Assignment:
In the entries below, find the line with "மௌஞ்ஜீமஜிந்தாண்டெள ச ப்ரஹ்மசாரீ" and the line with "पूर्वाश्रमात् तुरीयस्तु नारीसङ्ग". Reproduce those two lines and every line between them exactly, and nothing more.

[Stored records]
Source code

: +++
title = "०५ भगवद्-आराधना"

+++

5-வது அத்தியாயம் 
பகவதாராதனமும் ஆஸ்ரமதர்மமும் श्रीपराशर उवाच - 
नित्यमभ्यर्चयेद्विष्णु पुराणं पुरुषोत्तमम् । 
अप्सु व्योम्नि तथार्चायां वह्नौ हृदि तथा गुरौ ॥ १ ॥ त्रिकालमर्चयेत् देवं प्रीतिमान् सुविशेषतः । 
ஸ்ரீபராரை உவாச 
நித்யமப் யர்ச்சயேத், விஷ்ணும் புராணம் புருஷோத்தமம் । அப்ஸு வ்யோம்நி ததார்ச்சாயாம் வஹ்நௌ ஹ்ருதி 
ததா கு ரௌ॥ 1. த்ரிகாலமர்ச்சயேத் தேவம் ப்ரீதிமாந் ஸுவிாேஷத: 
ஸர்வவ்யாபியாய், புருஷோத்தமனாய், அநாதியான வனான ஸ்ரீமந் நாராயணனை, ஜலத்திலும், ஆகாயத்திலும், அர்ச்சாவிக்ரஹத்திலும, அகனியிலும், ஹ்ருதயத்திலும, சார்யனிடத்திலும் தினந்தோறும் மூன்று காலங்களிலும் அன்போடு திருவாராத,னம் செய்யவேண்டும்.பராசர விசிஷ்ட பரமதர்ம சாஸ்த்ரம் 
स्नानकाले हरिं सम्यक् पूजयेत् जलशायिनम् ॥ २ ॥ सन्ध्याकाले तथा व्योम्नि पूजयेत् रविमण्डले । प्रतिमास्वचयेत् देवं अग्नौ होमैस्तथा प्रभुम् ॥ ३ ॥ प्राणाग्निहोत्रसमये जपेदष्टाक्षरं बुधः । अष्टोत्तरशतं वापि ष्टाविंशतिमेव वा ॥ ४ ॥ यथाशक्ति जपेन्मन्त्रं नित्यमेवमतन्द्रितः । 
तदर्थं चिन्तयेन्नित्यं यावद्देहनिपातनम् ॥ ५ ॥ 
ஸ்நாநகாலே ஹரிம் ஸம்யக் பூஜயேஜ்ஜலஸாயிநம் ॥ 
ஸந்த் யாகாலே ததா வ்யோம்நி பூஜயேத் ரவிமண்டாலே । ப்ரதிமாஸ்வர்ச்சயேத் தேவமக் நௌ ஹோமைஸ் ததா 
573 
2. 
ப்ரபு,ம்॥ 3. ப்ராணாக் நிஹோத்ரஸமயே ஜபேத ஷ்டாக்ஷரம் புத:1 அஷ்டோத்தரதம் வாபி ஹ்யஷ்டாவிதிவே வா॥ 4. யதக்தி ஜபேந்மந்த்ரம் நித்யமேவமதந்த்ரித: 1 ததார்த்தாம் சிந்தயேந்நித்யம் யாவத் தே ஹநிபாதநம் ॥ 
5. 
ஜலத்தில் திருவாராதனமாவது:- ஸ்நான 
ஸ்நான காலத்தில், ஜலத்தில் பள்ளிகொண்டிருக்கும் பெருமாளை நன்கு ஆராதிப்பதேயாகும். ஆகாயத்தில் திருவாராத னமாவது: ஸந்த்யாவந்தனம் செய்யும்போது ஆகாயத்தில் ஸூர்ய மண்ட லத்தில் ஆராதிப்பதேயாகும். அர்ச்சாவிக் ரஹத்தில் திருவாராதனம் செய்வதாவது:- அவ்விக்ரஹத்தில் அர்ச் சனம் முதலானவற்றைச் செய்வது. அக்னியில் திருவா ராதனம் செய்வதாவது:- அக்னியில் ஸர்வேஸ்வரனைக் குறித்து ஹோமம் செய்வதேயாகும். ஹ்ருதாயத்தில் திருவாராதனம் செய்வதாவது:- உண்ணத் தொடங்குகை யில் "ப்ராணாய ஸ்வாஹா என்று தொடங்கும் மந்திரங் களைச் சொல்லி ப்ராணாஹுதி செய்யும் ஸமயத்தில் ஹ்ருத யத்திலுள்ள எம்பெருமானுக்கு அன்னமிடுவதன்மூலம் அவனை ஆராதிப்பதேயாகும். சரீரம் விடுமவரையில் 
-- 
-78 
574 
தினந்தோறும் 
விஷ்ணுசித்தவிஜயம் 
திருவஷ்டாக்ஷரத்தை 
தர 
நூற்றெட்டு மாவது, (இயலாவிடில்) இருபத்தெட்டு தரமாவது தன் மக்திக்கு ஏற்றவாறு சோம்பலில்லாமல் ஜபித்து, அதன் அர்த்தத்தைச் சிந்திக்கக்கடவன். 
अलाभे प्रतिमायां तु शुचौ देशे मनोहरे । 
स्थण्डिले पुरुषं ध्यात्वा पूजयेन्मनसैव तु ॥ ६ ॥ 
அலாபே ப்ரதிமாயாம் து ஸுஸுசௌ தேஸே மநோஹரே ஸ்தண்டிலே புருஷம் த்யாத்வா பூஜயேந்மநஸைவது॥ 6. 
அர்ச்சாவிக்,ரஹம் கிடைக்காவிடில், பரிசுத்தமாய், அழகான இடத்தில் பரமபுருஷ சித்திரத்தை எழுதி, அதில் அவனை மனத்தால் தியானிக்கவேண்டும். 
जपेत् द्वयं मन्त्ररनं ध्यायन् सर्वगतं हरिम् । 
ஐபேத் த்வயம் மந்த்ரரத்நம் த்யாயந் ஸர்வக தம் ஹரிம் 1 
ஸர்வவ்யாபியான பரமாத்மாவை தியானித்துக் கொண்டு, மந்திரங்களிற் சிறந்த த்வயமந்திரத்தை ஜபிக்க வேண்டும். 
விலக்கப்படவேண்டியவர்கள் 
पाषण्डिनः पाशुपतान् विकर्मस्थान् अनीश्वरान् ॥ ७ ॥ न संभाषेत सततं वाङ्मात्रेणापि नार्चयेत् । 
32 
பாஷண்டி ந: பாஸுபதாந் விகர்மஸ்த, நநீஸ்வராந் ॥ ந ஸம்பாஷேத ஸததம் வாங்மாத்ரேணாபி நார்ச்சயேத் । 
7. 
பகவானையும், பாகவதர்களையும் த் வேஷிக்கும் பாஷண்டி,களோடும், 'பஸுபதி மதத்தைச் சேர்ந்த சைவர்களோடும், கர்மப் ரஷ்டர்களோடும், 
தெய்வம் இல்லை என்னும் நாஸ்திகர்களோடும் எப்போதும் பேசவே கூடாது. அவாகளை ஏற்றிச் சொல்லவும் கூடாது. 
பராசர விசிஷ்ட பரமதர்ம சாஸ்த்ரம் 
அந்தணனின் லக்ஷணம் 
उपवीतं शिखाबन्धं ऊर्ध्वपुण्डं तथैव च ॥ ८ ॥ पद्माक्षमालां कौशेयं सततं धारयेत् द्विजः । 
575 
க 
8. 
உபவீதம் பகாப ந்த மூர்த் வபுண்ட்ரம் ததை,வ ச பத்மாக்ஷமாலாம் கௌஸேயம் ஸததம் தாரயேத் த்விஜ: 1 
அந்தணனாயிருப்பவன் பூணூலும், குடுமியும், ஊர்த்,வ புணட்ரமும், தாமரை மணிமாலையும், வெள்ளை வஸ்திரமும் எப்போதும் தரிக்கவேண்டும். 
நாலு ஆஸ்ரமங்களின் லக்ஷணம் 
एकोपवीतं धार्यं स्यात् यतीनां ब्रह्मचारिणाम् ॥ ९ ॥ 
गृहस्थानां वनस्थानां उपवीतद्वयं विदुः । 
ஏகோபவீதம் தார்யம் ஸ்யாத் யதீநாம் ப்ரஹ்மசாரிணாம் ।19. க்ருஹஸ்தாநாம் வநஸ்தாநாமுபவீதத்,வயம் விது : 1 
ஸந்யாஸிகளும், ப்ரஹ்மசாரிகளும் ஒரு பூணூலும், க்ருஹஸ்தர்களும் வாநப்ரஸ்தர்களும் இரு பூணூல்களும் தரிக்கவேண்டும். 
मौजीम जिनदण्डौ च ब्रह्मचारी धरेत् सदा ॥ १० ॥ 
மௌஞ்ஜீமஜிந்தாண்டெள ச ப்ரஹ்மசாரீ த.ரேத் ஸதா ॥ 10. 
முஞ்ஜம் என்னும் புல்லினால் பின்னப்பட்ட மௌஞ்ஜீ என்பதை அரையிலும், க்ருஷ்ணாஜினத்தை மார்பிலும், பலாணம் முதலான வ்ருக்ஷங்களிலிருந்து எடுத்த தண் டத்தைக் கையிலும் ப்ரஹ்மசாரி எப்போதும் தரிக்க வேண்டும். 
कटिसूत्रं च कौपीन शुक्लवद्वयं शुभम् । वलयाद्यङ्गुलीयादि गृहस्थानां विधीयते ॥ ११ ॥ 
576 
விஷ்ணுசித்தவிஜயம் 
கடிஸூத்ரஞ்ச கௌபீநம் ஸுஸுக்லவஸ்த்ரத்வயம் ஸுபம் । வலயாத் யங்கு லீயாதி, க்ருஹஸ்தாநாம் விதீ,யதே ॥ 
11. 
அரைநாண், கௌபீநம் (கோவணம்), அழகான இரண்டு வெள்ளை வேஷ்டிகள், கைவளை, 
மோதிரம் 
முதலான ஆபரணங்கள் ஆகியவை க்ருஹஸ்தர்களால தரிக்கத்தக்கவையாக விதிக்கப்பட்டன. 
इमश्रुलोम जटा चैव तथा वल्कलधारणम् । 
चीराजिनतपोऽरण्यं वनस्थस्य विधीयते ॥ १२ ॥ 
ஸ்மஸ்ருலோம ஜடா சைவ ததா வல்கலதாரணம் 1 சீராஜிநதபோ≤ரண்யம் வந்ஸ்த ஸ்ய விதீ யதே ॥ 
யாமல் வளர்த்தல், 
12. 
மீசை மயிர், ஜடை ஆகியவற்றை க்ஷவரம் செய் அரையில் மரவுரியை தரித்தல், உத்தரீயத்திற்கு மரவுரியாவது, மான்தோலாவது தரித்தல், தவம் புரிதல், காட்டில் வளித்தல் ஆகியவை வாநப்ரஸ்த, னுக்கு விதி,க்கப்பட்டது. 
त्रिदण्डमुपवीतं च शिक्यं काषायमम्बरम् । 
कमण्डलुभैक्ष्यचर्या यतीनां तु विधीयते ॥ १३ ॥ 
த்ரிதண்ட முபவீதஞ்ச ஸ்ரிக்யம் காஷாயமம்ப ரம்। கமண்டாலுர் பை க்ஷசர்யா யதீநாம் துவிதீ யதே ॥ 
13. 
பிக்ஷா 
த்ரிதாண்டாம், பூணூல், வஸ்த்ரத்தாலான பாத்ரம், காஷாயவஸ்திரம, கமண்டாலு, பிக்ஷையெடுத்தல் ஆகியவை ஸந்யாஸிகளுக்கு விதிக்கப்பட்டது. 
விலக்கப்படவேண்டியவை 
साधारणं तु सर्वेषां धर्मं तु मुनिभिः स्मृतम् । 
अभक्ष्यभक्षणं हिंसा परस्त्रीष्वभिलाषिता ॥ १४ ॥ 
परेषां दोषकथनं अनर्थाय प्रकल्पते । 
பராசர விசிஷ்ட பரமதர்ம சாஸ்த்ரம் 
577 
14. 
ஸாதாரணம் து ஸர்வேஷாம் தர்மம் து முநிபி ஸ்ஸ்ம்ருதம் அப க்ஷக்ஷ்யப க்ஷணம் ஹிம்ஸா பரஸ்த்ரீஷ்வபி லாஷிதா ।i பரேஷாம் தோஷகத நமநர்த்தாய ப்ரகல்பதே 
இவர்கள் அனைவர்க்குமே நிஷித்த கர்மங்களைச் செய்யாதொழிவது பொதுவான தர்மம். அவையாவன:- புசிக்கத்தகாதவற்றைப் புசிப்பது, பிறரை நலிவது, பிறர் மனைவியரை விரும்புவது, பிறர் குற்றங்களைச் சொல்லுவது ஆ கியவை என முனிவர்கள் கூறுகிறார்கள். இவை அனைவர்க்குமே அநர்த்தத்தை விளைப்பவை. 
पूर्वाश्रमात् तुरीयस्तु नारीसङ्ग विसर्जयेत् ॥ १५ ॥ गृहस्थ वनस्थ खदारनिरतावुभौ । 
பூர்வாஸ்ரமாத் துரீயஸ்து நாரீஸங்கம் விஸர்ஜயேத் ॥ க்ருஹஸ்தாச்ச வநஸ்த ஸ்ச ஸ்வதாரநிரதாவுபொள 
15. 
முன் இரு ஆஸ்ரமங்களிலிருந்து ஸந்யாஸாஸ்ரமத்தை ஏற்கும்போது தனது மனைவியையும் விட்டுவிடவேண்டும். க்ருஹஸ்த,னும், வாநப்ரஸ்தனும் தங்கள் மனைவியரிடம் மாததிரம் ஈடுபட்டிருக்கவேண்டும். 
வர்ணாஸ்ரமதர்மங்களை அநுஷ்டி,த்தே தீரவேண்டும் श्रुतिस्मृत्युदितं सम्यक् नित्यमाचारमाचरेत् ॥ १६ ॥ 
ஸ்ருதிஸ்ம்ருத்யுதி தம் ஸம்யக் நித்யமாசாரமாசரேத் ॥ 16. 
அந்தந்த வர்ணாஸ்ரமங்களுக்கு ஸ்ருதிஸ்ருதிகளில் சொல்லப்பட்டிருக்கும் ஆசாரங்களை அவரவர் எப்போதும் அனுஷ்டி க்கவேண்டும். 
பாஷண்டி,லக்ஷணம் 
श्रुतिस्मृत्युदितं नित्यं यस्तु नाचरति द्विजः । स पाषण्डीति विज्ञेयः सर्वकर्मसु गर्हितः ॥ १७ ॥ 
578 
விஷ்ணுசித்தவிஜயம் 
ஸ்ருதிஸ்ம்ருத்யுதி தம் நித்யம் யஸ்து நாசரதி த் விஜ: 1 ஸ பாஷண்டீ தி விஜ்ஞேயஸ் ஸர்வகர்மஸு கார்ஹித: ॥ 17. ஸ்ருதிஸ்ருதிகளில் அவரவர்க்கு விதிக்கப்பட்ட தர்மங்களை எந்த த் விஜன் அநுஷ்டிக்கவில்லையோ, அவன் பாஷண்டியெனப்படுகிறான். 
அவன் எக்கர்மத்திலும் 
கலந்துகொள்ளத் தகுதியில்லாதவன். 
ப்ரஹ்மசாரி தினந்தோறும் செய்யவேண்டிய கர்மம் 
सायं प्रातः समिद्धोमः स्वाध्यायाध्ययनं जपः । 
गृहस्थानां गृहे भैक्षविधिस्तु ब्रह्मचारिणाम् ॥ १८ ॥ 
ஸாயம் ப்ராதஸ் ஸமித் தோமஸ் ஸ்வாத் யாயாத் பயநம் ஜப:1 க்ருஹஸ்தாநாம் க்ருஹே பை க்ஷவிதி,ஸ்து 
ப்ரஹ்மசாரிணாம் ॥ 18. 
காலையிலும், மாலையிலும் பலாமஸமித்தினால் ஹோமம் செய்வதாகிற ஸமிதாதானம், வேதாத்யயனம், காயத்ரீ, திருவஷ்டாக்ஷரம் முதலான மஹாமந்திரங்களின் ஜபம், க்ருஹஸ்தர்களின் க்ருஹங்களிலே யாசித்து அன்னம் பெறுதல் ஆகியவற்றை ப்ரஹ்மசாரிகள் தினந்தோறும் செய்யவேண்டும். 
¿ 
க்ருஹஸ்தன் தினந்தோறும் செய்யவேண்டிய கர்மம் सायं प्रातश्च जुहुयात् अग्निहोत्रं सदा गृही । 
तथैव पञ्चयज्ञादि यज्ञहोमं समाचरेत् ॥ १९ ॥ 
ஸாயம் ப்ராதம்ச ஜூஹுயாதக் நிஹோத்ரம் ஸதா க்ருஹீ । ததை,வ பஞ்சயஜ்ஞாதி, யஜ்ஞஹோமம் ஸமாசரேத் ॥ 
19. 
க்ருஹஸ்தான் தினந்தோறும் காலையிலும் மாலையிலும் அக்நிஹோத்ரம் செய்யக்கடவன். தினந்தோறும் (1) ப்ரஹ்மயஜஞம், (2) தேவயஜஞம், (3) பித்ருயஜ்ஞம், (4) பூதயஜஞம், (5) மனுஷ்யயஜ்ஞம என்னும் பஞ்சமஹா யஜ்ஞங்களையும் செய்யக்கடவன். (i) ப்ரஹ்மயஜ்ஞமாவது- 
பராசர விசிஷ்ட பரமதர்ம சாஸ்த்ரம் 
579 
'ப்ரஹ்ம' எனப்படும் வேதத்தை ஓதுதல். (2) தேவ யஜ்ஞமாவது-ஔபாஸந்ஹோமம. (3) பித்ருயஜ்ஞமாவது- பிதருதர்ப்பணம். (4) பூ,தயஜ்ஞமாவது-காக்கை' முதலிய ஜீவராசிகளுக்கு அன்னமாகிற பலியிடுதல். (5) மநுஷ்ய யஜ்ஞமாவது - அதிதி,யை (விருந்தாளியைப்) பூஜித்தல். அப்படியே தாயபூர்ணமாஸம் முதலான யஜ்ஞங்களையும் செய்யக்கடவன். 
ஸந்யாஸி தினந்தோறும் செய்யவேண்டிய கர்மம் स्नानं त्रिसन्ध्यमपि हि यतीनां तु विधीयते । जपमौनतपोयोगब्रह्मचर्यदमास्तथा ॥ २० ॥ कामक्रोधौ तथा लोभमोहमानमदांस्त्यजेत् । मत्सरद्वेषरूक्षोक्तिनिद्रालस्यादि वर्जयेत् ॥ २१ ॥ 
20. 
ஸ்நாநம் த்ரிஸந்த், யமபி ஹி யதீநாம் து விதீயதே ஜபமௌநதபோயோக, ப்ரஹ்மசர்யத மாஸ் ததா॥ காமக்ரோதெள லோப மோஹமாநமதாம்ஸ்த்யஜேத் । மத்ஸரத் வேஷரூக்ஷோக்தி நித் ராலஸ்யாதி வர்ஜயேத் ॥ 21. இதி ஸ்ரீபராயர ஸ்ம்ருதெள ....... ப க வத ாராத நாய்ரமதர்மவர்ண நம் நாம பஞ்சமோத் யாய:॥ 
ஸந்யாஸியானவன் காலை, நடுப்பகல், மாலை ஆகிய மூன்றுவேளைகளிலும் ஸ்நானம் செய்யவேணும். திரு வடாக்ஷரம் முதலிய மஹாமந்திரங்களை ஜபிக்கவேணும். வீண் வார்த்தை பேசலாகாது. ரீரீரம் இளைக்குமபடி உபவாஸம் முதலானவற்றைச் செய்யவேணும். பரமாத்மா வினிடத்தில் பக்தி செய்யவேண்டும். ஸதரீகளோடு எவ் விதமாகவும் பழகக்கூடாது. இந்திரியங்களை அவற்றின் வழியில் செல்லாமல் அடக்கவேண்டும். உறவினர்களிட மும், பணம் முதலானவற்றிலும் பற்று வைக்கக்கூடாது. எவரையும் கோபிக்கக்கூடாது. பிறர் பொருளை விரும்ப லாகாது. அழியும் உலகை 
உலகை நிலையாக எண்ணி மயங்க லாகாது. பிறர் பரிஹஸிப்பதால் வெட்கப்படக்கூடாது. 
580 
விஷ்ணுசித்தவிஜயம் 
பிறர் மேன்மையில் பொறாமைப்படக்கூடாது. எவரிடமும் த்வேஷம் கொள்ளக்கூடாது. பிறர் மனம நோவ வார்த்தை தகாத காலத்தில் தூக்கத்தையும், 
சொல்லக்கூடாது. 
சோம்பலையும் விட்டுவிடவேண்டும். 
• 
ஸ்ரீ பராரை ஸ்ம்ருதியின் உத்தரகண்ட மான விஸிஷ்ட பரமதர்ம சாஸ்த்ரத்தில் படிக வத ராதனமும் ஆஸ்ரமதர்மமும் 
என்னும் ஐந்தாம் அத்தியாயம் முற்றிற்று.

Exercise solution:
மௌஞ்ஜீமஜிந்தாண்டெள ச ப்ரஹ்மசாரீ த.ரேத் ஸதா ॥ 10. 
முஞ்ஜம் என்னும் புல்லினால் பின்னப்பட்ட மௌஞ்ஜீ என்பதை அரையிலும், க்ருஷ்ணாஜினத்தை மார்பிலும், பலாணம் முதலான வ்ருக்ஷங்களிலிருந்து எடுத்த தண் டத்தைக் கையிலும் ப்ரஹ்மசாரி எப்போதும் தரிக்க வேண்டும். 
कटिसूत्रं च कौपीन शुक्लवद्वयं शुभम् । वलयाद्यङ्गुलीयादि गृहस्थानां विधीयते ॥ ११ ॥ 
576 
விஷ்ணுசித்தவிஜயம் 
கடிஸூத்ரஞ்ச கௌபீநம் ஸுஸுக்லவஸ்த்ரத்வயம் ஸுபம் । வலயாத் யங்கு லீயாதி, க்ருஹஸ்தாநாம் விதீ,யதே ॥ 
11. 
அரைநாண், கௌபீநம் (கோவணம்), அழகான இரண்டு வெள்ளை வேஷ்டிகள், கைவளை, 
மோதிரம் 
முதலான ஆபரணங்கள் ஆகியவை க்ருஹஸ்தர்களால தரிக்கத்தக்கவையாக விதிக்கப்பட்டன. 
इमश्रुलोम जटा चैव तथा वल्कलधारणम् । 
चीराजिनतपोऽरण्यं वनस्थस्य विधीयते ॥ १२ ॥ 
ஸ்மஸ்ருலோம ஜடா சைவ ததா வல்கலதாரணம் 1 சீராஜிநதபோ≤ரண்யம் வந்ஸ்த ஸ்ய விதீ யதே ॥ 
யாமல் வளர்த்தல், 
12. 
மீசை மயிர், ஜடை ஆகியவற்றை க்ஷவரம் செய் அரையில் மரவுரியை தரித்தல், உத்தரீயத்திற்கு மரவுரியாவது, மான்தோலாவது தரித்தல், தவம் புரிதல், காட்டில் வளித்தல் ஆகியவை வாநப்ரஸ்த, னுக்கு விதி,க்கப்பட்டது. 
त्रिदण्डमुपवीतं च शिक्यं काषायमम्बरम् । 
कमण्डलुभैक्ष्यचर्या यतीनां तु विधीयते ॥ १३ ॥ 
த்ரிதண்ட முபவீதஞ்ச ஸ்ரிக்யம் காஷாயமம்ப ரம்। கமண்டாலுர் பை க்ஷசர்யா யதீநாம் துவிதீ யதே ॥ 
13. 
பிக்ஷா 
த்ரிதாண்டாம், பூணூல், வஸ்த்ரத்தாலான பாத்ரம், காஷாயவஸ்திரம, கமண்டாலு, பிக்ஷையெடுத்தல் ஆகியவை ஸந்யாஸிகளுக்கு விதிக்கப்பட்டது. 
விலக்கப்படவேண்டியவை 
साधारणं तु सर्वेषां धर्मं तु मुनिभिः स्मृतम् । 
अभक्ष्यभक्षणं हिंसा परस्त्रीष्वभिलाषिता ॥ १४ ॥ 
परेषां दोषकथनं अनर्थाय प्रकल्पते । 
பராசர விசிஷ்ட பரமதர்ம சாஸ்த்ரம் 
577 
14. 
ஸாதாரணம் து ஸர்வேஷாம் தர்மம் து முநிபி ஸ்ஸ்ம்ருதம் அப க்ஷக்ஷ்யப க்ஷணம் ஹிம்ஸா பரஸ்த்ரீஷ்வபி லாஷிதா ।i பரேஷாம் தோஷகத நமநர்த்தாய ப்ரகல்பதே 
இவர்கள் அனைவர்க்குமே நிஷித்த கர்மங்களைச் செய்யாதொழிவது பொதுவான தர்மம். அவையாவன:- புசிக்கத்தகாதவற்றைப் புசிப்பது, பிறரை நலிவது, பிறர் மனைவியரை விரும்புவது, பிறர் குற்றங்களைச் சொல்லுவது ஆ கியவை என முனிவர்கள் கூறுகிறார்கள். இவை அனைவர்க்குமே அநர்த்தத்தை விளைப்பவை. 
पूर्वाश्रमात् तुरीयस्तु नारीसङ्ग विसर्जयेत् ॥ १५ ॥ गृहस्थ वनस्थ खदारनिरतावुभौ । 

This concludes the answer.